(YOUR INSTRUCTIONS) From the records below, copy the lines that include "className".

(TASK INPUTS)
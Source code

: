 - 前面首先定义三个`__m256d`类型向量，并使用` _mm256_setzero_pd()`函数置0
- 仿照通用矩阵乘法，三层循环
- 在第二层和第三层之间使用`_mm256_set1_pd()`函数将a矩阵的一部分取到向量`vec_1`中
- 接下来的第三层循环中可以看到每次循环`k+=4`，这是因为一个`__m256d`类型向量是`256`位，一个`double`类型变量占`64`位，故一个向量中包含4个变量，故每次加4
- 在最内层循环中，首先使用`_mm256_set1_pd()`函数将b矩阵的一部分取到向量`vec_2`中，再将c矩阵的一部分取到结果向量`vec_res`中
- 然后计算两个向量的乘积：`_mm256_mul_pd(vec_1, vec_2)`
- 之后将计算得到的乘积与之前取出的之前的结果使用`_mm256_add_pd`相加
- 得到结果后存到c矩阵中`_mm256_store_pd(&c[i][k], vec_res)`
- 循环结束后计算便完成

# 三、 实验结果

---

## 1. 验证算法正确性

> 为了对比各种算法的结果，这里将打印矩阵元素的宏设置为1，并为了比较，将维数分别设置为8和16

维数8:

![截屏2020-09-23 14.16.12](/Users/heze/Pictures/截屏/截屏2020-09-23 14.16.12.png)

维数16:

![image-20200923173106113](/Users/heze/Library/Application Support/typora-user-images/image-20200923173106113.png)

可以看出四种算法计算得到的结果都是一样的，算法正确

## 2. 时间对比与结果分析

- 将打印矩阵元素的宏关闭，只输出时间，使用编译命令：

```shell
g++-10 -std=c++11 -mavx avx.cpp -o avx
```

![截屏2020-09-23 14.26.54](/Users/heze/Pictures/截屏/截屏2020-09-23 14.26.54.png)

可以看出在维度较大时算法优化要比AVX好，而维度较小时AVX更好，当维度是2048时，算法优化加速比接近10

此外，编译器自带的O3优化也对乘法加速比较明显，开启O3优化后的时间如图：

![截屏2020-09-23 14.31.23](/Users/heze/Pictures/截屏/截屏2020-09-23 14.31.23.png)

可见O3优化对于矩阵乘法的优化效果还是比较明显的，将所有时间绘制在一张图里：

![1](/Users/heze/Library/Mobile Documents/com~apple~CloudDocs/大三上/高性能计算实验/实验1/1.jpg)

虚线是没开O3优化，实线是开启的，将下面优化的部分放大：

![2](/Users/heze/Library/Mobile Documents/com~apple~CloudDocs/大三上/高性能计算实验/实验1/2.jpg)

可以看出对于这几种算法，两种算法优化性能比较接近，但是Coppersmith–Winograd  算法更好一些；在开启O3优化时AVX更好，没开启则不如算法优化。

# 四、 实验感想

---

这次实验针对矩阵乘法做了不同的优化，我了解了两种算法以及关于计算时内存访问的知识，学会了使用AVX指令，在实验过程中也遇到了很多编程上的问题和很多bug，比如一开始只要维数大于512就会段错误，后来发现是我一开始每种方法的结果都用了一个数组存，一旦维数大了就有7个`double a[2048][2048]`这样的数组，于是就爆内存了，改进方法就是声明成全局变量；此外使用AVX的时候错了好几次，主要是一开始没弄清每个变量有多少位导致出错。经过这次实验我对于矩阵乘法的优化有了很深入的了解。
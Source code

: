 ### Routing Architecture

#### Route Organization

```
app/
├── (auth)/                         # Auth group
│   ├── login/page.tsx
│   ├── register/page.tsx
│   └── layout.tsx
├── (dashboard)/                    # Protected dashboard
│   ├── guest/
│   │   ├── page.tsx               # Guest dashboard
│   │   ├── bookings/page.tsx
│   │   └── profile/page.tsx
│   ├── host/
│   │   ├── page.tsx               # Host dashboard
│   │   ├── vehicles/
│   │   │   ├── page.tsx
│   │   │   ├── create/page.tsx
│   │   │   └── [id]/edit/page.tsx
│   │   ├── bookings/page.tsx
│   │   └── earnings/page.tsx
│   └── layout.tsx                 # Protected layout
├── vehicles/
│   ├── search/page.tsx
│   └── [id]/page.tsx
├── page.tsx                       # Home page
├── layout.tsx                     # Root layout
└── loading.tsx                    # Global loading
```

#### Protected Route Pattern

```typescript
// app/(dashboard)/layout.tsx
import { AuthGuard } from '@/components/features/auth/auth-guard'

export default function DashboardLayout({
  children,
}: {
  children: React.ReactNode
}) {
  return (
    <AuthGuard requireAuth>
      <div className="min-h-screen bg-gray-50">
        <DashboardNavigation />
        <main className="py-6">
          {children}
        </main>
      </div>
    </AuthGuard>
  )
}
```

(OUTPUT BELOW)
      <div className="min-h-screen bg-gray-50">
        <main className="py-6">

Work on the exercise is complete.